» PROBLEM DETAILS: Where a line of the material contains the string "energy", copy that line.

++++

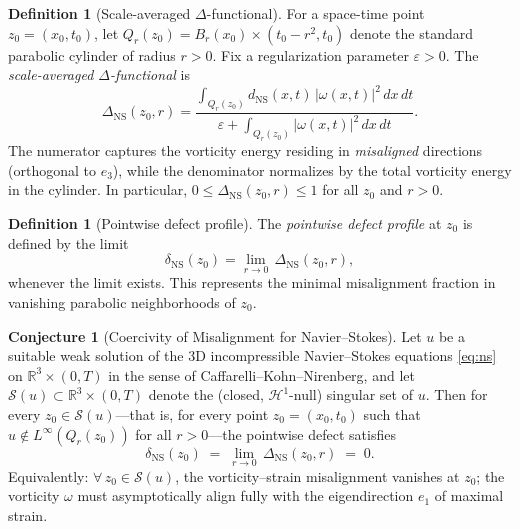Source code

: \documentclass[11pt]{article}
\theoremstyle{definition}
\newtheorem{definition}[theorem]{Definition}
\newtheorem{conjecture}[theorem]{Conjecture}
\theoremstyle{remark}
\newcommand{\R}{\mathbb{R}}
\newcommand{\eps}{\varepsilon}
\begin{document}
\begin{definition}[Scale-averaged $\Delta$-functional]
\label{def:delta-functional}
For a space-time point $z_0 = (x_0, t_0)$, let
$Q_r(z_0) = B_r(x_0) \times (t_0 - r^2, t_0)$ denote the standard
parabolic cylinder of radius $r > 0$.  Fix a regularization parameter
$\eps > 0$.  The \emph{scale-averaged $\Delta$-functional} is
\begin{equation}\label{eq:Delta-NS}
\Delta_{\mathrm{NS}}(z_0, r)
= \frac{\displaystyle\int_{Q_r(z_0)} d_{\mathrm{NS}}(x,t)\,|\omega(x,t)|^2\,dx\,dt}
       {\eps + \displaystyle\int_{Q_r(z_0)} |\omega(x,t)|^2\,dx\,dt}.
\end{equation}
The numerator captures the vorticity energy residing in \emph{misaligned}
directions (orthogonal to $e_3$), while the denominator normalizes by the
total vorticity energy in the cylinder.  In particular,
$0 \leq \Delta_{\mathrm{NS}}(z_0, r) \leq 1$ for all $z_0$ and $r > 0$.
\end{definition}

\begin{definition}[Pointwise defect profile]
\label{def:pointwise-defect}
The \emph{pointwise defect profile} at $z_0$ is defined by the limit
\begin{equation}\label{eq:delta-ns-pointwise}
\delta_{\mathrm{NS}}(z_0)
= \lim_{r \to 0}\, \Delta_{\mathrm{NS}}(z_0, r),
\end{equation}
whenever the limit exists.  This represents the minimal misalignment
fraction in vanishing parabolic neighborhoods of $z_0$.
\end{definition}

\begin{conjecture}[Coercivity of Misalignment for Navier--Stokes]
\label{conj:coercivity}
Let $u$ be a suitable weak solution of the 3D incompressible Navier--Stokes
equations \eqref{eq:ns} on $\R^3 \times (0,T)$ in the sense of
Caffarelli--Kohn--Nirenberg, and let $\mathcal{S}(u) \subset \R^3 \times (0,T)$
denote the (closed, $\mathcal{H}^1$-null) singular set of $u$.
Then for every $z_0 \in \mathcal{S}(u)$---that is, for every point
$z_0 = (x_0, t_0)$ such that $u \notin L^\infty(Q_r(z_0))$ for all $r > 0$---the
pointwise defect satisfies
\begin{equation}\label{eq:coercivity}
\delta_{\mathrm{NS}}(z_0) \;=\; \lim_{r \to 0}\, \Delta_{\mathrm{NS}}(z_0, r) \;=\; 0.
\end{equation}
Equivalently: $\forall\, z_0 \in \mathcal{S}(u)$, the vorticity--strain
misalignment vanishes at $z_0$; the vorticity $\omega$ must asymptotically
align fully with the eigendirection $e_1$ of maximal strain.
\end{conjecture}
\end{document}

++++

» OUTPUT OF THE EXERCISE:
The numerator captures the vorticity energy residing in \emph{misaligned}
total vorticity energy in the cylinder.  In particular,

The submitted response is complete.